Increasing ‘N’ would be the option I would use, initially experimenting with 250 and perhaps 500 or greater, depending on the available memory and the result provided. That should increase the resolution of the vectors, and therefore the resolution of the matrices derived from them.
EDIT — (20 Oct 2022 at 15:45)
Using the supplied data —
LD = load(websave('P','https://www.mathworks.com/matlabcentral/answers/uploaded_files/1163343/P.mat'));
P = LD.P;
N = 500; % Number Of Points Desired
xv = linspace(min(P(:,1)), max(P(:,1)), N);
yv = linspace(min(P(:,2)), max(P(:,2)), N);
[X,Y] = ndgrid(xv, yv);
Z = griddata(P(:,1), P(:,2), P(:,3), X, Y);
figure
contourf(X, Y, Z, 35)
I looked at the first column of ‘P’ to see if reshaping would work.
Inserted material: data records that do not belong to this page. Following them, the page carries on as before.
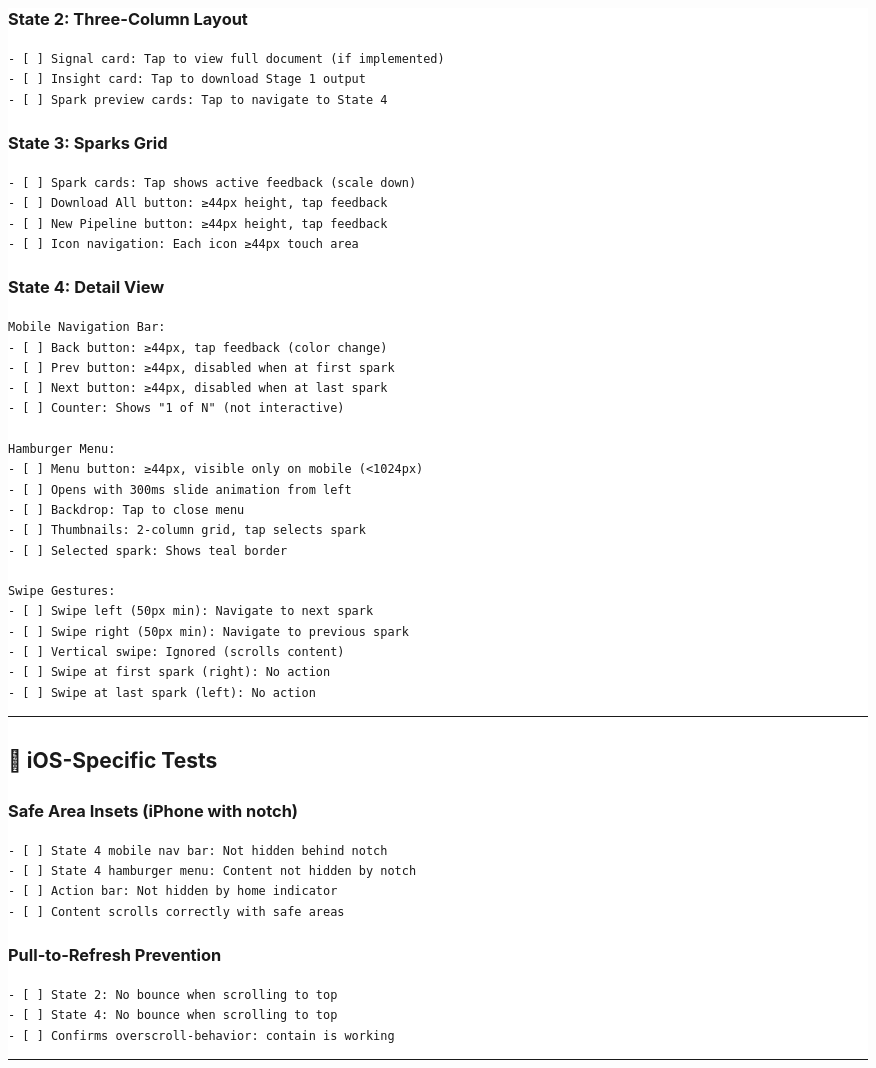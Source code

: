 ### State 2: Three-Column Layout
```
- [ ] Signal card: Tap to view full document (if implemented)
- [ ] Insight card: Tap to download Stage 1 output
- [ ] Spark preview cards: Tap to navigate to State 4
```

### State 3: Sparks Grid
```
- [ ] Spark cards: Tap shows active feedback (scale down)
- [ ] Download All button: ≥44px height, tap feedback
- [ ] New Pipeline button: ≥44px height, tap feedback
- [ ] Icon navigation: Each icon ≥44px touch area
```

### State 4: Detail View
```
Mobile Navigation Bar:
- [ ] Back button: ≥44px, tap feedback (color change)
- [ ] Prev button: ≥44px, disabled when at first spark
- [ ] Next button: ≥44px, disabled when at last spark
- [ ] Counter: Shows "1 of N" (not interactive)

Hamburger Menu:
- [ ] Menu button: ≥44px, visible only on mobile (<1024px)
- [ ] Opens with 300ms slide animation from left
- [ ] Backdrop: Tap to close menu
- [ ] Thumbnails: 2-column grid, tap selects spark
- [ ] Selected spark: Shows teal border

Swipe Gestures:
- [ ] Swipe left (50px min): Navigate to next spark
- [ ] Swipe right (50px min): Navigate to previous spark
- [ ] Vertical swipe: Ignored (scrolls content)
- [ ] Swipe at first spark (right): No action
- [ ] Swipe at last spark (left): No action
```

---

## 📱 iOS-Specific Tests

### Safe Area Insets (iPhone with notch)
```
- [ ] State 4 mobile nav bar: Not hidden behind notch
- [ ] State 4 hamburger menu: Content not hidden by notch
- [ ] Action bar: Not hidden by home indicator
- [ ] Content scrolls correctly with safe areas
```

### Pull-to-Refresh Prevention
```
- [ ] State 2: No bounce when scrolling to top
- [ ] State 4: No bounce when scrolling to top
- [ ] Confirms overscroll-behavior: contain is working
```

---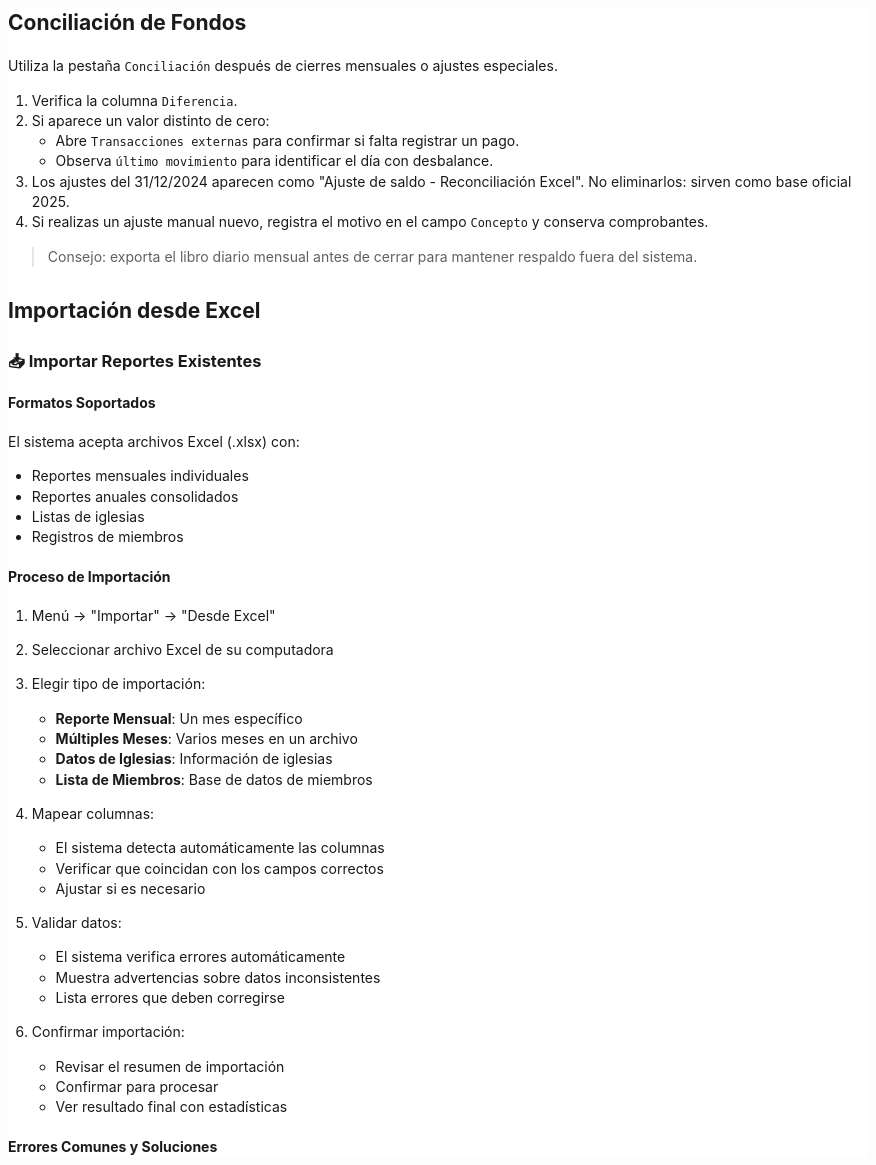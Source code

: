 ## Conciliación de Fondos

Utiliza la pestaña `Conciliación` después de cierres mensuales o ajustes especiales.

1. Verifica la columna `Diferencia`.
2. Si aparece un valor distinto de cero:
   - Abre `Transacciones externas` para confirmar si falta registrar un pago.
   - Observa `último movimiento` para identificar el día con desbalance.
3. Los ajustes del 31/12/2024 aparecen como "Ajuste de saldo - Reconciliación Excel". No eliminarlos: sirven como base oficial 2025.
4. Si realizas un ajuste manual nuevo, registra el motivo en el campo `Concepto` y conserva comprobantes.

> Consejo: exporta el libro diario mensual antes de cerrar para mantener respaldo fuera del sistema.

## Importación desde Excel

### 📥 Importar Reportes Existentes

#### Formatos Soportados
El sistema acepta archivos Excel (.xlsx) con:
- Reportes mensuales individuales
- Reportes anuales consolidados
- Listas de iglesias
- Registros de miembros

#### Proceso de Importación
1. Menú → "Importar" → "Desde Excel"
2. Seleccionar archivo Excel de su computadora
3. Elegir tipo de importación:
   - **Reporte Mensual**: Un mes específico
   - **Múltiples Meses**: Varios meses en un archivo
   - **Datos de Iglesias**: Información de iglesias
   - **Lista de Miembros**: Base de datos de miembros

4. Mapear columnas:
   - El sistema detecta automáticamente las columnas
   - Verificar que coincidan con los campos correctos
   - Ajustar si es necesario

5. Validar datos:
   - El sistema verifica errores automáticamente
   - Muestra advertencias sobre datos inconsistentes
   - Lista errores que deben corregirse

6. Confirmar importación:
   - Revisar el resumen de importación
   - Confirmar para procesar
   - Ver resultado final con estadísticas

#### Errores Comunes y Soluciones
It will not, because the first indices of the different unique values of ‘P(:,1)’ do not have constant distances between them.
The data simply do not appear to be smooth (i.e. may have limited precision), and that is reflected in the contours even with a relatively high precision in the interpolating matrices.
This is likely as good as it gets.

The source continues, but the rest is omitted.